### WHAT IS NEEDED
Please output the following records exactly. Leave every image out.

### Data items
━━━━━━━━
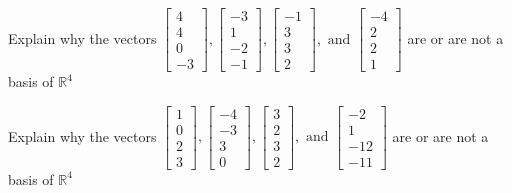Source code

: \documentclass{article}
\begin{document}
\begin{exerciseStatement}
    Explain why the vectors \(\left[\begin{array}{r}
4 \\
4 \\
0 \\
-3
\end{array}\right] , \left[\begin{array}{r}
-3 \\
1 \\
-2 \\
-1
\end{array}\right] , \left[\begin{array}{r}
-1 \\
3 \\
3 \\
2
\end{array}\right] , \text{ and } \left[\begin{array}{r}
-4 \\
2 \\
2 \\
1
\end{array}\right]\) are or are not a basis of \(\mathbb{R}^4\)


  
\end{exerciseStatement}

\begin{exerciseStatement}
    Explain why the vectors \(\left[\begin{array}{r}
1 \\
0 \\
2 \\
3
\end{array}\right] , \left[\begin{array}{r}
-4 \\
-3 \\
3 \\
0
\end{array}\right] , \left[\begin{array}{r}
3 \\
2 \\
3 \\
2
\end{array}\right] , \text{ and } \left[\begin{array}{r}
-2 \\
1 \\
-12 \\
-11
\end{array}\right]\) are or are not a basis of \(\mathbb{R}^4\)


  
\end{exerciseStatement}
\end{document}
━━━━━━━━
### EXPECTED ANSWER
Source code

: \documentclass{article}
\begin{document}
\begin{exerciseStatement}
    Explain why the vectors \(\left[\begin{array}{r}
4 \\
4 \\
0 \\
-3
\end{array}\right] , \left[\begin{array}{r}
-3 \\
1 \\
-2 \\
-1
\end{array}\right] , \left[\begin{array}{r}
-1 \\
3 \\
3 \\
2
\end{array}\right] , \text{ and } \left[\begin{array}{r}
-4 \\
2 \\
2 \\
1
\end{array}\right]\) are or are not a basis of \(\mathbb{R}^4\)


  
\end{exerciseStatement}

\begin{exerciseStatement}
    Explain why the vectors \(\left[\begin{array}{r}
1 \\
0 \\
2 \\
3
\end{array}\right] , \left[\begin{array}{r}
-4 \\
-3 \\
3 \\
0
\end{array}\right] , \left[\begin{array}{r}
3 \\
2 \\
3 \\
2
\end{array}\right] , \text{ and } \left[\begin{array}{r}
-2 \\
1 \\
-12 \\
-11
\end{array}\right]\) are or are not a basis of \(\mathbb{R}^4\)


  
\end{exerciseStatement}
\end{document}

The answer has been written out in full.